Desert Isle Keeper
Guardians of the Haunted Moor
Guardians of the Haunted Moor is the fifth in Harper Fox’s series of Tyack and Frayne Mysteries. As always the author gives us a beautifully atmospheric work, with elements that took my breath away. In the prologue, Gideon Frayne describes his husband, Lee Tyack –
His beautiful west-coast lad was all the silver part of his spectrum today, a winter-beach pallor under his skin, his eyes full of strange lights.
In this, we see the strength of these tales and Ms. Fox’s work – she tells wonderful stories with writing that has the power to stun with its descriptive beauty. Guardians of the Moor returns us to the familiar ground of Bodmin Moor, and the village of Dark. It is home turf for these characters, policeman and paranormal advisor – and of course now loving husbands. This doesn’t make the tale any the less gruesome in places, but ensures emotions run high, causing this reader to blink back tears by the end of the first quarter.
Simply put, there are heart-breaking events at home for our heroes, and a gruesome murder on the eve of Guldize, the Pagan harvest home celebrations. The mixture of Pagan ritual, paranormal activities and nature is used in a way that makes the unbelievable believable – and the believable feel it’s missing something.

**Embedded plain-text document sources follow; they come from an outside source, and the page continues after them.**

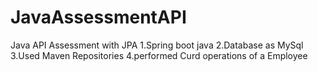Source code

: # JavaAssessmentAPI
Java API Assessment with JPA
1.Spring boot java
2.Database as MySql 
3.Used Maven Repositories
4.performed Curd operations of a Employee
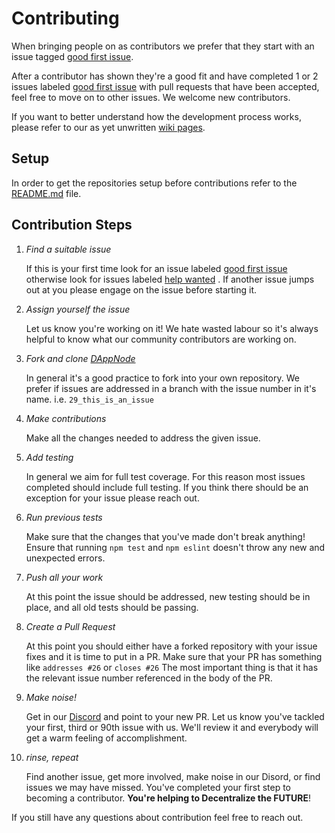 # Contributing

When bringing people on as contributors we prefer that they start with an issue tagged [good first issue](https://github.com/ValueForge/FundItETC/issues?q=is%3Aissue+is%3Aopen+label%3A%22good+first+issue%22).

After a contributor has shown they're a good fit and have completed 1 or 2 issues labeled [good first issue](https://github.com/ValueForge/FundItETC/issues?q=is%3Aissue+is%3Aopen+label%3A%22good+first+issue%22) with pull requests that have been accepted, feel free to move on to other issues. We welcome new contributors.

If you want to better understand how the development process works, please refer to our as yet unwritten [wiki pages](null).

## Setup

In order to get the repositories setup before contributions refer to the [README.md](https://github.com/ValueForge/FundItETC/blob/main/README.md) file.

## Contribution Steps

1. _Find a suitable issue_

   If this is your first time look for an issue labeled [good first issue](https://github.com/ValueForge/FundItETC/issues?q=is%3Aissue+is%3Aopen+label%3A%22good+first+issue%22) otherwise look for issues labeled [help wanted](https://github.com/ValueForgeFundItETC/issues?q=is%3Aissue+is%3Aopen+label%3A%22help+wanted%22) . If another issue jumps out at you please engage on the issue before starting it.

2. _Assign yourself the issue_

   Let us know you're working on it! We hate wasted labour so it's always helpful to know what our community contributors are working on.

3. _Fork and clone [DAppNode](://github.com/dappnode/DAppNode)_

   In general it's a good practice to fork into your own repository. We prefer if issues
   are addressed in a branch with the issue number in it's name.
   i.e. `29_this_is_an_issue`

4. _Make contributions_

   Make all the changes needed to address the given issue.

5. _Add testing_

   In general we aim for full test coverage. For this reason most issues completed should include full testing. If you think there should be an exception for your issue please reach out.

6. _Run previous tests_

   Make sure that the changes that you've made don't break anything! Ensure that running `npm test` and `npm eslint` doesn't throw any new and unexpected errors.

7. _Push all your work_

   At this point the issue should be addressed, new testing should be in place, and all old tests should be passing.

8. _Create a Pull Request_

   At this point you should either have a forked repository with your issue fixes and it is time to put in a PR. Make sure that your PR has something like `addresses #26` or `closes #26` The most important thing is that it has the relevant issue number referenced in the body of the PR.

9. _Make noise!_

   Get in our [Discord](https://discord.gg/yCZzDvfyzt) and point to your new PR. Let us know you've tackled your first, third or 90th issue with us. We'll review it and everybody will get a warm feeling of accomplishment.

10. _rinse, repeat_

    Find another issue, get more involved, make noise in our Disord, or find issues we may have missed. You've completed your first step to becoming a contributor. **You're helping to Decentralize the FUTURE**!

If you still have any questions about contribution feel free to reach out.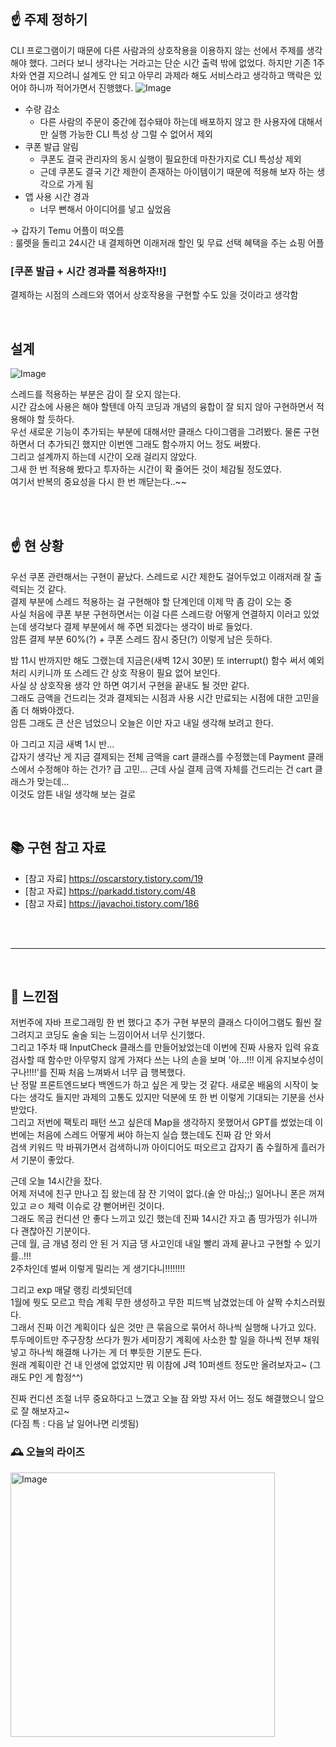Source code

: ## ☝️ 주제 정하기

CLI 프로그램이기 때문에 다른 사람과의 상호작용을 이용하지 않는 선에서 주제를 생각해야 했다. 그러다 보니 생각나는 거라고는 단순 시간 출력 밖에 없었다. 하지만 기존 1주차와 연결 지으려니 설계도 안 되고 아무리 과제라 해도 서비스라고 생각하고 맥락은 있어야 하니까 적어가면서 진행했다.
![Image](https://github.com/user-attachments/assets/8a7b0d28-c88b-477a-aff3-d513936d199d)

- 수량 감소
    - 다른 사람의 주문이 중간에 접수돼야 하는데 배포하지 않고 한 사용자에 대해서만 실행 가능한 CLI 특성 상 그럴 수 없어서 제외
- 쿠폰 발급 알림
    - 쿠폰도 결국 관리자의 동시 실행이 필요한데 마찬가지로 CLI 특성상 제외
    - 근데 쿠폰도 결국 기간 제한이 존재하는 아이템이기 때문에 적용해 보자 하는 생각으로 가게 됨
- 앱 사용 시간 경과
    - 너무 뻔해서 아이디어를 넣고 싶었음

→ 갑자기 Temu 어플이 떠오름<br>
  : 룰렛을 돌리고 24시간 내 결제하면 이래저래 할인 및 무료 선택 혜택을 주는 쇼핑 어플

### [쿠폰 발급 + 시간 경과를 적용하자!!]
결제하는 시점의 스레드와 엮어서 상호작용을 구현할 수도 있을 것이라고 생각함

<br>

## 설계
![Image](https://github.com/user-attachments/assets/335a480f-9218-4ea6-8569-3d643cf7623c)

스레드를 적용하는 부분은 감이 잘 오지 않는다.
<br>시간 감소에 사용은 해야 할텐데 아직 코딩과 개념의 융합이 잘 되지 않아 구현하면서 적용해야 할 듯하다.<br>
우선 새로운 기능이 추가되는 부분에 대해서만 클래스 다이그램을 그려봤다.
물론 구현하면서 더 추가되긴 했지만 이번엔 그래도 함수까지 어느 정도 써봤다.<br>
그리고 설계까지 하는데 시간이 오래 걸리지 않았다.<br>
그새 한 번 적용해 봤다고 투자하는 시간이 확 줄어든 것이 체감될 정도였다.<br>
여기서 반복의 중요성을 다시 한 번 깨닫는다..~~<br>

<br><br>

## ☝️ 현 상황

우선 쿠폰 관련해서는 구현이 끝났다. 스레드로 시간 제한도 걸어두었고 이래저래 잘 출력되는 것 같다.<br>
결제 부분에 스레드 적용하는 걸 구현해야 할 단계인데 이제 막 좀 감이 오는 중<br>
사실 처음에 쿠폰 부분 구현하면서는 이걸 다른 스레드랑 어떻게 연결하지 이러고 있었는데 생각보다 결제 부분에서 해 주면 되겠다는 생각이 바로 들었다.<br>
암튼 결제 부분 60%(?) + 쿠폰 스레드 잠시 중단(?) 이렇게 남은 듯하다.<br>

밤 11시 반까지만 해도 그랬는데 지금은(새벽 12시 30분) 또 interrupt() 함수 써서 예외 처리 시키니까 또 스레드 간 상호 작용이 필요 없어 보인다.<br>
사실 상 상호작용 생각 안 하면 여기서 구현을 끝내도 될 것만 같다.<br>
그래도 금액을 건드리는 것과 결제되는 시점과 사용 시간 만료되는 시점에 대한 고민을 좀 더 해봐야겠다.<br>
암튼 그래도 큰 산은 넘었으니 오늘은 이만 자고 내일 생각해 보려고 한다.

아 그리고 지금 새벽 1시 반...<br>
갑자기 생각난 게 지금 결제되는 전체 금액을 cart 클래스를 수정했는데 Payment 클래스에서 수정해야 하는 건가? 급 고민...
근데 사실 결제 금액 자체를 건드리는 건 cart 클래스가 맞는데...<br>
이것도 암튼 내일 생각해 보는 걸로

<br>

## 📚 구현 참고 자료
- [참고 자료] https://oscarstory.tistory.com/19<br>
- [참고 자료] https://parkadd.tistory.com/48<br>
- [참고 자료] https://javachoi.tistory.com/186<br>

<br><br>

---

<br>

## 👀 느낀점

저번주에 자바 프로그래밍 한 번 했다고 추가 구현 부분의 클래스 다이어그램도 훨씬 잘 그려지고 코딩도 술술 되는 느낌이어서 너무 신기했다.<br>
그리고 1주차 때 InputCheck 클래스를 만들어놨었는데 이번에 진짜 사용자 입력 유효검사할 때 함수만 아무렇지 않게 가져다 쓰는 나의 손을 보며 '아...!!! 이게 유지보수성이구나!!!!'를 진짜 처음 느껴봐서 너무 급 행복했다.<br>
난 정말 프론트엔드보다 백엔드가 하고 싶은 게 맞는 것 같다. 새로운 배움의 시작이 늦다는 생각도 들지만 과제의 고통도 있지만 덕분에 또 한 번 이렇게 기대되는 기분을 선사받았다.<br>
그리고 저번에 팩토리 패턴 쓰고 싶은데 Map을 생각하지 못했어서 GPT를 썼었는데 이번에는 처음에 스레드 어떻게 써야 하는지 실습 했는데도 진짜 감 안 와서<br>
검색 키워드 막 바꿔가면서 검색하니까 아이디어도 떠오르고 갑자기 좀 수월하게 흘러가서 기분이 좋았다.

근데 오늘 14시간을 잤다.<br>
어제 저녁에 친구 만나고 집 왔는데 잠 잔 기억이 없다.(술 안 마심;;) 일어나니 폰은 꺼져있고 ㄹㅇ 체력 이슈로 걍 뻗어버린 것이다.<br>
그래도 목금 컨디션 안 좋다 느끼고 있긴 했는데 진짜 14시간 자고 좀 띵가띵가 쉬니까 다 괜찮아진 기분이다.<br>
근데 월, 금 개념 정리 안 된 거 지금 댕 사고인데 내일 빨리 과제 끝나고 구현할 수 있기를..!!!<br>
2주차인데 벌써 이렇게 밀리는 게 생기다니!!!!!!!!<br>

그리고 exp 매달 랭킹 리셋되던데<br>
1월에 뭣도 모르고 학습 계획 무한 생성하고 무한 피드백 남겼었는데 아 살짝 수치스러웠다.<br>
그래서 진짜 이건 계획이다 싶은 것만 큰 묶음으로 묶어서 하나씩 실행해 나가고 있다.<br>
투두메이트만 주구장창 쓰다가 뭔가 세미장기 계획에 사소한 할 일을 하나씩 전부 채워넣고 하나씩 해결해 나가는 게 더 뿌듯한 기분도 든다.<br>
원래 계획이란 건 내 인생에 없었지만 뭐 이참에 J력 10퍼센트 정도만 올려보자고~ (그래도 P인 게 함정^^)

진짜 컨디션 조절 너무 중요하다고 느꼈고 오늘 잠 와방 자서 어느 정도 해결했으니 앞으로 잘 해보자고~<br>
(다짐 특 : 다음 날 일어나면 리셋됨)

### 🕰️ 오늘의 라이즈
<img width="423" alt="Image" src="https://github.com/user-attachments/assets/ee463ad4-10fa-4bdc-9045-07e1a69336cc" />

As you read this tale – part investigation of the murder, part personal and paranormal revelation – you realise that the author is taking you on this journey so gently, with such poetics in the narrative structure, you will accept any outcome, be it paranormal, prosaic, or a combination of both.
These characters, Tyack and Frayne, are so well known to readers now (if you have read the series in order – and why wouldn’t you?), that you would be forgiven for thinking they might retreat a little for the sake of the plot, but they do not, which is as it should be. They are central as always, and Harper Fox illustrates metaphorically how relationships grow, change and strengthen through time and even hardship. There are some lovely new characters to meet in this episode – particularly Sergeant Pendower. He’s sort of the Cornish police’s answer to Mulder, or would that be Scully? Oh, and there’s Granny Ragwen, a character who drags along an ancient esoteric atmosphere in her wake. However, she raises a more human question regarding those with clairvoyant sensitivities such as Lee.
As always I do not want to give too much away – the linguistic path along which Harper Fox takes the reader and her characters is as enjoyable as the story itself. This is probably the only novella in this series that I feel cannot be read as a standalone. The emotional plotline packs a greater punch when read as part of the series.
In a novella where eyes lit by a fire become –
…dark eyes, lambent in the bonfire’s tawny blaze
And a policeman having a quiet moment –
He didn’t feel like a copper anymore – just a man, sharing a sunlit silence with the other half of his soul.
I remain beguiled by this author’s use of language and skill and am eagerly looking forward to the next full length book in this series, Preacher, Prophet, Beast, which is due for release in April, 2017.